*Exercise prompt*. Your task is to count the lines of the entries below that include the word "fonction" and to give only the resulting number.

Saved entries:
····················
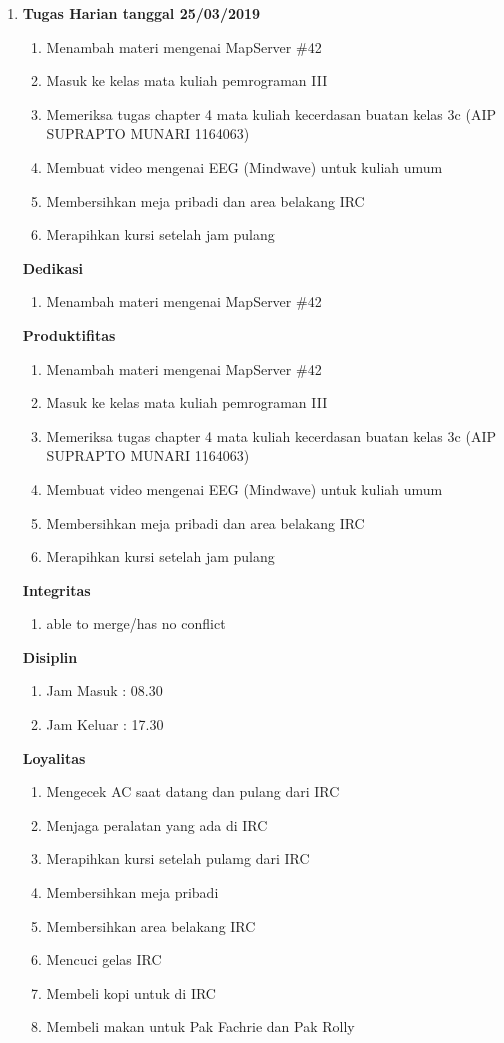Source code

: \begin{enumerate}
\item \textbf{Tugas Harian tanggal 25/03/2019}
\begin{enumerate}
\item Menambah materi mengenai MapServer \#42
\item Masuk ke kelas mata kuliah pemrograman III
\item Memeriksa  tugas chapter 4 mata kuliah kecerdasan buatan kelas 3c (AIP SUPRAPTO MUNARI 1164063)
\item Membuat video mengenai EEG (Mindwave) untuk kuliah umum
\item Membersihkan meja pribadi dan area belakang IRC
\item Merapihkan kursi setelah jam pulang 
\end{enumerate}

\textbf{Dedikasi}
\begin{enumerate}
\item Menambah materi mengenai MapServer \#42
\end{enumerate}

\textbf{Produktifitas}
\begin{enumerate}
\item Menambah materi mengenai MapServer \#42
\item Masuk ke kelas mata kuliah pemrograman III
\item Memeriksa  tugas chapter 4 mata kuliah kecerdasan buatan kelas 3c (AIP SUPRAPTO MUNARI 1164063)
\item Membuat video mengenai EEG (Mindwave) untuk kuliah umum
\item Membersihkan meja pribadi dan area belakang IRC
\item Merapihkan kursi setelah jam pulang 
\end{enumerate}

\textbf{Integritas}
\begin{enumerate}
\item able to merge/has no conflict
\end{enumerate}

\textbf{Disiplin}
\begin{enumerate}
\item Jam Masuk : 08.30
\item Jam Keluar : 17.30
\end{enumerate}

\textbf{Loyalitas}
\begin{enumerate}
\item Mengecek AC saat datang dan pulang dari IRC
\item Menjaga peralatan yang ada di IRC
\item Merapihkan kursi setelah pulamg dari IRC
\item Membersihkan meja pribadi
\item Membersihkan area belakang IRC
\item Mencuci gelas IRC
\item Membeli kopi untuk di IRC
\item Membeli makan untuk Pak Fachrie dan Pak Rolly
\end{enumerate}



\end{enumerate}
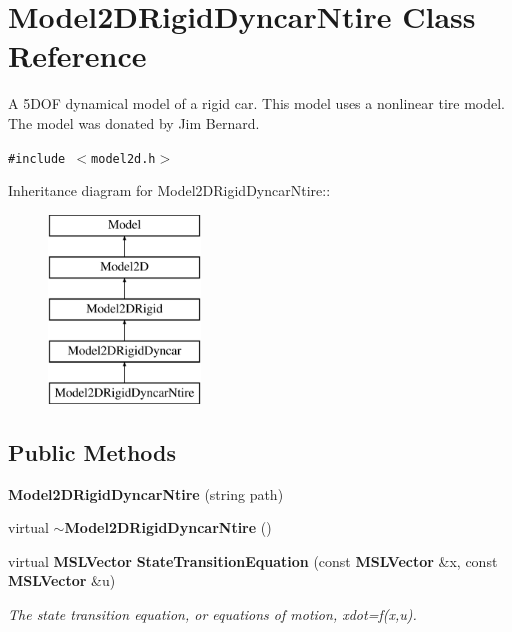 \section{Model2DRigid\-Dyncar\-Ntire  Class Reference}
\label{class_Model2DRigidDyncarNtire}
A 5DOF dynamical model of a rigid car. This model uses a nonlinear tire model. The model was donated by Jim Bernard. 


{\tt \#include $<$model2d.h$>$}

Inheritance diagram for Model2DRigid\-Dyncar\-Ntire::\begin{figure}[H]
\begin{center}
\leavevmode
\includegraphics[height=5cm]{class_Model2DRigidDyncarNtire}
\end{center}
\end{figure}
\subsection*{Public Methods}
\begin{CompactItemize}
\item 
{\bf Model2DRigid\-Dyncar\-Ntire} (string path)
\item 
virtual {\bf $\sim$Model2DRigid\-Dyncar\-Ntire} ()
\item 
virtual {\bf MSLVector} {\bf State\-Transition\-Equation} (const {\bf MSLVector} \&x, const {\bf MSLVector} \&u)
\begin{CompactList}\small\item\em The state transition equation, or equations of motion, xdot=f(x,u).\item\end{CompactList}\end{CompactItemize}
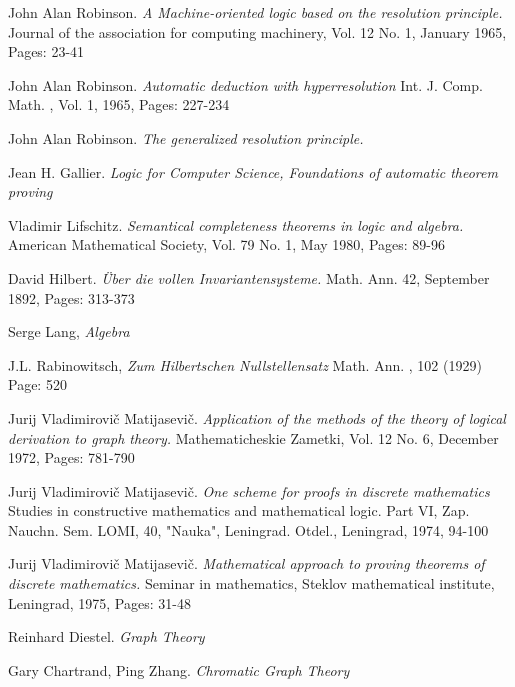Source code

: \documentclass[a4paper,12pt,oneside]{book}
\begin{document}
\newpage
{}
{}
\begin{thebibliography}{9}

 
John Alan Robinson.  
\textit{A Machine-oriented logic based on the resolution principle.} 
Journal of the association for computing machinery, Vol. 12 No. 1, January 1965, Pages: 23-41

John Alan Robinson.  
\textit{Automatic deduction with hyperresolution} 
Int. J. Comp. Math. , Vol. 1, 1965, Pages: 227-234
 
John Alan Robinson.  
\textit{The generalized resolution principle.} 


 Jean H. Gallier. \textit{Logic for Computer Science, Foundations of automatic theorem proving }

Vladimir Lifschitz.
\textit{Semantical completeness theorems in logic and algebra.} 
American Mathematical Society, Vol. 79 No. 1, May 1980, Pages: 89-96 

David Hilbert. \textit{\"Uber die vollen Invariantensysteme.} Math. Ann. 42, September 1892, Pages: 313-373



Serge Lang, \textit{Algebra}

J.L. Rabinowitsch, \textit{Zum Hilbertschen Nullstellensatz} Math. Ann. , 102 (1929) Page: 520
 
Jurij Vladimirovi\v{c} Matijasevi\v{c}.
\textit{Application of the methods of the theory of logical derivation to graph theory.} Mathematicheskie Zametki, Vol. 12 No. 6, December 1972, Pages: 781-790

Jurij Vladimirovi\v{c} Matijasevi\v{c}.
\textit{One scheme for proofs in discrete mathematics} Studies in constructive mathematics and mathematical logic. Part VI, Zap. Nauchn. Sem. LOMI, 40, "Nauka", Leningrad. Otdel., Leningrad, 1974, 94-100 


Jurij Vladimirovi\v{c} Matijasevi\v{c}.
\textit{Mathematical approach to proving theorems of discrete mathematics.} 
Seminar in mathematics, Steklov mathematical institute, Leningrad, 1975, Pages: 31-48

 Reinhard Diestel. \textit{Graph Theory}




 Gary Chartrand, Ping Zhang. \textit{Chromatic Graph Theory}


\end{thebibliography}
\end{document}
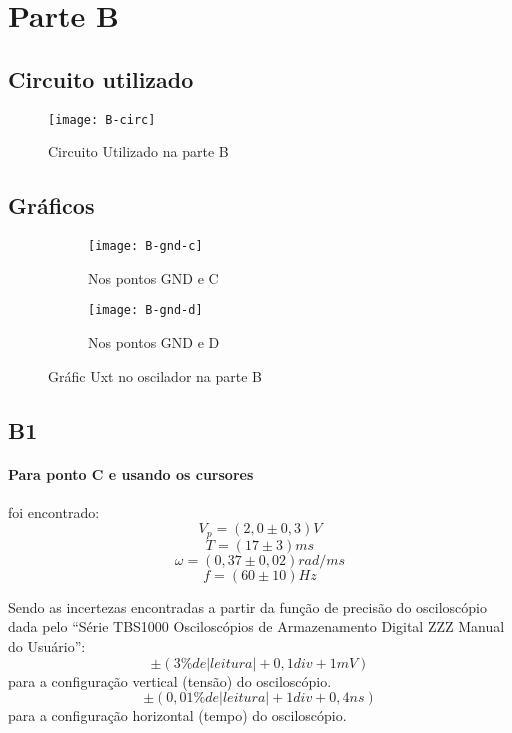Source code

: \section{Parte B}
    \subsection{Circuito utilizado}
        \begin{figure} [H] 
            \texttt{[image: B-circ]}
            \caption{Circuito Utilizado na parte B}
            \label{fig:B-circ}
        \end{figure}
    \subsection{Gráficos}
        \begin{figure} [H] 
            \begin{subfigure}[b]{7cm}  
                \texttt{[image: B-gnd-c]}
                \caption{Nos pontos GND e C}
                \label{fig:B-gnd-c}
            \end{subfigure}
            \begin{subfigure}[b]{7cm}  
                \texttt{[image: B-gnd-d]}
                \caption{Nos pontos GND e D}
                \label{fig:B-gnd-d}
            \end{subfigure}
                \caption{Gráfic Uxt no oscilador na parte B}
        \end{figure}
    \subsection{B1}
        \paragraph{Para ponto C e usando os cursores} foi encontrado:
        $$V_p = (2,0 \pm 0,3)V$$
        $$T = (17 \pm 3)ms$$
        $$\omega = (0,37 \pm 0,02)rad/ms$$
        $$f = (60 \pm 10)Hz$$

        Sendo as incertezas encontradas a partir 
        da função de precisão do osciloscópio 
        dada pelo “Série TBS1000 Osciloscópios de 
        Armazenamento Digital ZZZ Manual do Usuário”:
        $$\pm(3\% de |leitura| + 0,1 div + 1mV)$$
        para a configuração vertical (tensão) 
        do osciloscópio.
        $$\pm(0,01\% de |leitura| + 1 div + 0,4ns)$$
        para a configuração horizontal (tempo) 
        do osciloscópio.

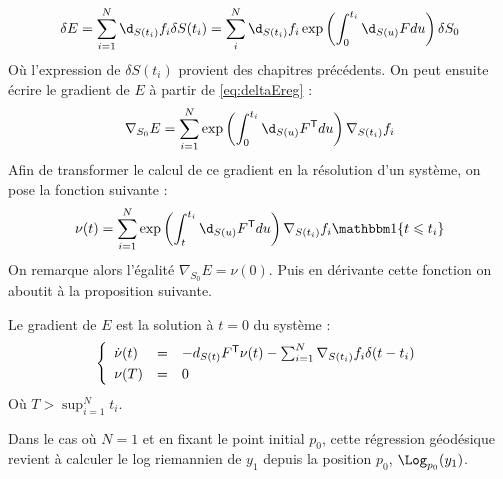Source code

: \begin{equation}
	\label{eq:deltaEreg}
	\delta E = \sum_{i=1}^N \d_{S(t_i)} f_i \delta S(t_i) = \sum_{i}^N \d_{S(t_i)} f_i \exp \left( \int_0^{t_i} \d_{S(u)} F du \right) \delta S_0
\end{equation}
Où l'expression de $\delta S(t_i)$ provient des chapitres précédents. On peut ensuite écrire le gradient de $E$ à partir de \eqref{eq:deltaEreg} :
\begin{equation}
	\nabla_{S_0} E = \sum_{i=1}^N \exp \left( \int_0^{t_i} \d_{S(u)} F^\trans du \right) \nabla_{S(t_i)} f_i
\end{equation}
Afin de transformer le calcul de ce gradient en la résolution d'un système, on pose la fonction suivante :
\begin{equation}
	\nu(t) = \sum_{i=1}^N \exp \left( \int_t^{t_i} \d_{S(u)} F^\trans du \right) \nabla_{S(t_i)} f_i \ind \{ t \leqslant t_i \}
\end{equation}
On remarque alors l'égalité $\nabla_{S_0} E = \nu(0)$. Puis en dérivante cette fonction on aboutit à la proposition suivante.

\begin{proposition}
	Le gradient de $E$ est la solution à $t=0$ du système :
	\begin{equation}
		\syst{lll}{
			\dot{\nu}(t) & = & - d_{S(t)} F^\trans \nu(t) - \sum_{i=1}^N \nabla_{S(t_i)} f_i \delta (t - t_i) \\[1mm]
			\nu(T) & = & 0
		}
	\end{equation}
	Où $T > \sup_{i = 1}^N t_i$.
\end{proposition}

\begin{remarque}
	Dans le cas où $N=1$ et en fixant le point initial $p_0$, cette régression géodésique revient à calculer le log riemannien de $y_1$ depuis la position $p_0$, $\Log_{p_0}(y_1)$.
\end{remarque}

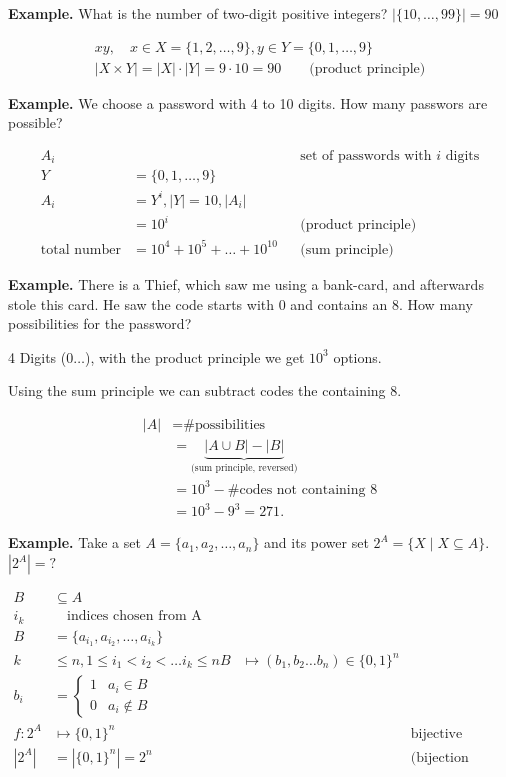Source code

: \textbf{Example.}
What is the number of two-digit positive integers?
$|\{10,\ldots,99\}| = 90$

\begin{gather*}
  xy, \quad x\in X=\{1,2,\ldots ,9\}, y\in Y = \{0,1,\ldots ,9\} \\
  |X\times Y| = |X| \cdot |Y| = 9\cdot 10 = 90
    \qquad\text{(product principle)}
\end{gather*}

\textbf{Example.}
We choose a password with 4 to 10 digits. How many passwors are possible?

\begin{align*}
  A_i &&& \text{set of passwords with $i$ digits} \\
  Y &= \{0,1,\ldots ,9\} \\
  A_i &= Y^i, |Y| = 10, |A_i| \\
    &= {10}^i  && \text{(product principle)} \\
  \text{total number} &= 10^4 + 10^5 + \ldots + 10^{10} && \text{(sum principle)}
\end{align*}

\textbf{Example.}
There is a Thief, which saw me using a bank-card, and afterwards stole this card. He saw the code starts with $0$ and contains an $8$. How many possibilities for the password?

4 Digits ($0 \ldots$), with the product principle we get $10^3$ options. 

Using the sum principle we can subtract codes the containing $8$.

\begin{align*}
|A| &= \text{\# possibilities} \\
    &= \underbrace{|A\cup B| - |B|}_{\text{(sum principle, reversed)}} \\
    &= {10}^3 - \text{\# codes not containing 8} \\
    &= {10}^3 - 9^3 = 271.
\end{align*}

\textbf{Example.}
Take a set $A = \{a_1, a_2, \ldots , a_n\}$ and its power set $2^A = \{X \mid X
\subseteq A\}$. $|2^A| = ?$

\begin{align*}
  B &\subseteq A \\
  i_k &\quad\text{indices chosen from A} \\
  B &=\{a_{i_1}, a_{i_2},\ldots, a_{i_k}\} \\
  k &\leq n, 1 \leq i_1 < i_2 < \ldots i_k \leq n
    B &\mapsto
    (b_1, b_2 \ldots  b_n) \in \{0,1\}^n \\
  b_i &=
  \begin{cases}
    1 & a_i\in B \\
    0 & a_i\not\in B
  \end{cases} \\
  f: 2^A &\mapsto \{0,1\}^n &&\text{bijective mapping} \\
  |2^A| &= |\{0, 1\}^n| = 2^n
    &&\text{(bijection principle)} \\
\end{align*}

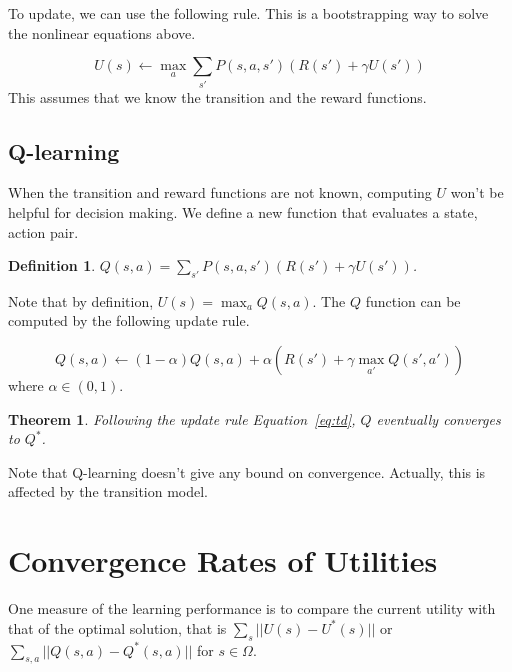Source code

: \documentclass[10pt]{article}
\newtheorem{definition}{Definition}
\newtheorem{theorem}{Theorem}
\begin{document}
To update, we can use the following rule. This is a bootstrapping way to solve
the nonlinear equations above.

\begin{equation}\label{eq:vl}
U(s) \leftarrow \max_a \sum_{s'} P(s, a, s') (R(s') + \gamma U(s'))
\end{equation} 
This assumes that we know the transition and the reward functions.

\subsection{Q-learning}

When the transition and reward functions are not known, computing $U$ won't be
helpful for decision making. We define a new function that evaluates a state,
action pair.

\begin{definition}
$Q(s, a) = \sum_{s'} P(s, a, s') (R(s') + \gamma U(s'))$.
\end{definition}
Note that by definition, $U(s) = \max_a Q(s, a)$. The $Q$ function can be
computed by the following update rule.

\begin{equation}\label{eq:td}
Q(s, a) \leftarrow (1 - \alpha) Q(s, a) + \alpha (R(s') + \gamma \max_{a'} Q(s',
a'))
\end{equation} 
where $\alpha \in (0, 1)$. 

\begin{theorem}
Following the update rule Equation~\ref{eq:td}, $Q$ eventually converges to $Q^*$.
\cite{rl}
\end{theorem}

Note that Q-learning doesn't give any bound on convergence. Actually, this is
affected by the transition model.

\section{Convergence Rates of Utilities}

One measure of the learning performance is to compare the current utility with
that of the optimal solution, that is $\sum_s ||U(s) - U^*(s)||$ or $\sum_{s,a}
||Q(s, a) - Q^*(s, a)||$ for $s \in \Omega$.
\end{document}
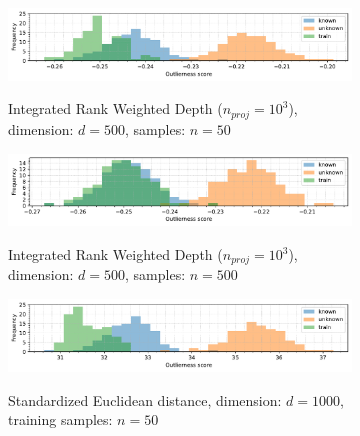 \begin{figure}[t]
    \centering
    \begin{subfigure}[b]{\textwidth}
        \centering
        \caption{\small Integrated Rank Weighted Depth ({\scriptsize$n_{proj} = 10^3$}), dimension: $d = 500$, samples: $n = 50$}
        \includegraphics[width=\textwidth]{images/distributions/hists-extreme/hist-distributions-dimension_500-samples_50-distance_8-distribution_uniform-model_IRWD-1000-seed_0.pdf}
        \label{fig:hists-irwd-n50}
    \end{subfigure}
    \begin{subfigure}[b]{\textwidth}
        \centering
        \caption{\small Integrated Rank Weighted Depth ({\scriptsize$n_{proj} = 10^3$}), dimension: $d = 500$, samples: $n = 500$}
        \includegraphics[width=\textwidth]{images/distributions/hists-extreme/hist-distributions-dimension_500-samples_500-distance_8-distribution_uniform-model_IRWD-1000-seed_0.pdf}
        \label{fig:hists-irwd-n500}
    \end{subfigure}
    \begin{subfigure}[b]{\textwidth}
        \centering
        \caption{\small Standardized Euclidean distance, dimension: $d = 1000$, training samples: $n = 50$}
        \includegraphics[width=\textwidth]{images/distributions/hists-extreme/hist-distributions-dimension_1000-samples_50-distance_8-distribution_uniform-model_SED-seed_0.pdf}
        \label{fig:hists-sed-n50}
    \end{subfigure}
    \begin{subfigure}[b]{\textwidth}

\end{subfigure}
\end{figure}
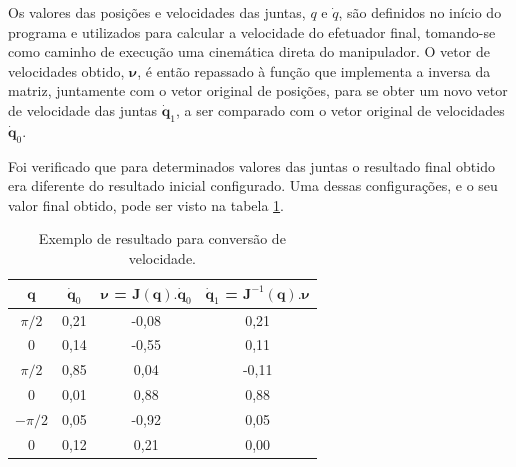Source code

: Os valores das posições e velocidades das juntas, $q$ e $\dot{q}$, são definidos no início do programa
e utilizados para calcular a velocidade do efetuador final, tomando-se como caminho de execução uma 
cinemática direta do manipulador. O vetor de velocidades obtido, $\boldsymbol{\nu}$, é então repassado à função
que implementa a inversa da matriz, juntamente com o vetor original de posições, para se obter um 
novo vetor de velocidade das juntas $\dot{\textbf{q}}_1$, a ser comparado com o vetor original de velocidades $\dot{\textbf{q}}_0$.

Foi verificado que para determinados valores das juntas o resultado final obtido era diferente do resultado
inicial configurado. Uma dessas configurações, e o seu valor final obtido, pode ser visto na tabela 
\ref{tab:res-jacobiana}.

\begin{table}[ht]
    \begin{centering}    
    
    \caption{Exemplo de resultado para conversão de velocidade.}
    
    \begin{tabular}{|c|c|c|c|}
        \hline
        $\textbf{q}$ & $\dot{\textbf{q}}_0$ & $\boldsymbol{\nu}$ = $\textbf{J}(\textbf{q}).\dot{\textbf{q}}_0$ & $\dot{\textbf{q}}_1$ = $\textbf{J}^{-1}(\textbf{q}).\boldsymbol{\nu}$ \tabularnewline
        \hline
        \hline
        $\pi/2$ & 0,21 & -0,08 & 0,21  \tabularnewline
        \hline
        $0$ & 0,14 & -0,55 & 0,11 \tabularnewline
        \hline
        $\pi/2$ & 0,85 & 0,04 & -0,11 \tabularnewline
        \hline
        $0$ & 0,01 & 0,88 & 0,88 \tabularnewline
        \hline
        $-\pi/2$ & 0,05 & -0,92 & 0,05  \tabularnewline
        \hline
        $0$ & 0,12 & 0,21 & 0,00 \tabularnewline
        \hline
    \end{tabular}

\label{tab:res-jacobiana}
    
\par\end{centering}
\end{table}

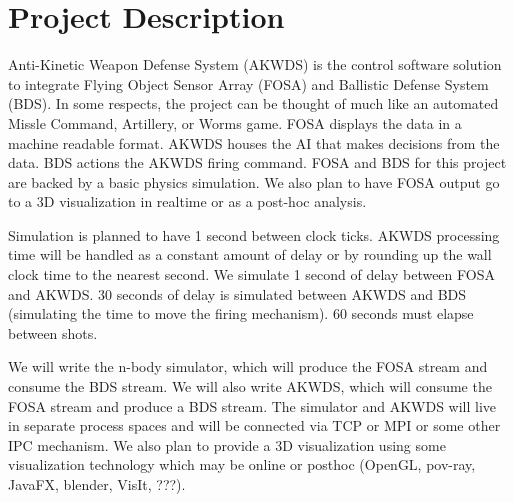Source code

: \chapter*{Project Description}
Anti-Kinetic Weapon Defense System (AKWDS) is the control software solution to integrate Flying Object Sensor Array (FOSA) and Ballistic Defense System (BDS). In some respects, the project can be thought of much like an automated Missle Command, Artillery, or Worms game. FOSA displays the data in a machine readable format. AKWDS houses the AI that makes decisions from the data. BDS actions the AKWDS firing command. FOSA and BDS for this project are backed by a basic physics simulation. We also plan to have FOSA output go to a 3D visualization in realtime or as a post-hoc analysis.

Simulation is planned to have 1 second between clock ticks. AKWDS processing time will be handled as a constant amount of delay or by rounding up the wall clock time to the nearest second. We simulate 1 second of delay between FOSA and AKWDS. 30 seconds of delay is simulated between AKWDS and BDS (simulating the time to move the firing mechanism). 60 seconds must elapse between shots.

We will write the n-body simulator, which will produce the FOSA stream and consume the BDS stream. We will also write AKWDS, which will consume the FOSA stream and produce a BDS stream. The simulator and AKWDS will live in separate process spaces and will be connected via TCP or MPI or some other IPC mechanism. We also plan to provide a 3D visualization using some visualization technology which may be online or posthoc (OpenGL, pov-ray, JavaFX, blender, VisIt, ???).
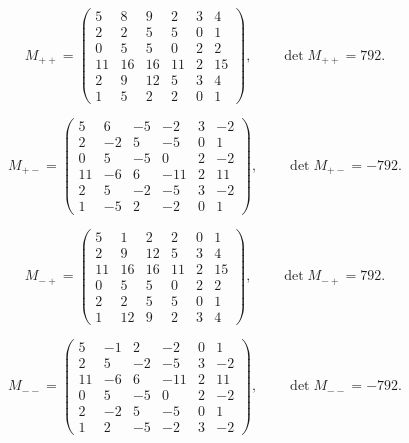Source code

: \[
 M_{++}= \left(\begin{matrix}5 & 8 & 9 & 2 & 3 & 4\\2 & 2 & 5 & 5 & 0 & 1\\0 & 5 & 5 & 0 & 2 & 2\\11 & 16 & 16 & 11 & 2 & 15\\2 & 9 & 12 & 5 & 3 & 4\\1 & 5 & 2 & 2 & 0 & 1\end{matrix}\right),\qquad \det M_{++}=792.
\]

\[
 M_{+-}= \left(\begin{matrix}5 & 6 & -5 & -2 & 3 & -2\\2 & -2 & 5 & -5 & 0 & 1\\0 & 5 & -5 & 0 & 2 & -2\\11 & -6 & 6 & -11 & 2 & 11\\2 & 5 & -2 & -5 & 3 & -2\\1 & -5 & 2 & -2 & 0 & 1\end{matrix}\right),\qquad \det M_{+-}=-792.
\]

\[
 M_{-+}= \left(\begin{matrix}5 & 1 & 2 & 2 & 0 & 1\\2 & 9 & 12 & 5 & 3 & 4\\11 & 16 & 16 & 11 & 2 & 15\\0 & 5 & 5 & 0 & 2 & 2\\2 & 2 & 5 & 5 & 0 & 1\\1 & 12 & 9 & 2 & 3 & 4\end{matrix}\right),\qquad \det M_{-+}=792.
\]

\[
 M_{--}= \left(\begin{matrix}5 & -1 & 2 & -2 & 0 & 1\\2 & 5 & -2 & -5 & 3 & -2\\11 & -6 & 6 & -11 & 2 & 11\\0 & 5 & -5 & 0 & 2 & -2\\2 & -2 & 5 & -5 & 0 & 1\\1 & 2 & -5 & -2 & 3 & -2\end{matrix}\right),\qquad \det M_{--}=-792.
\]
····················
*Task result*. 2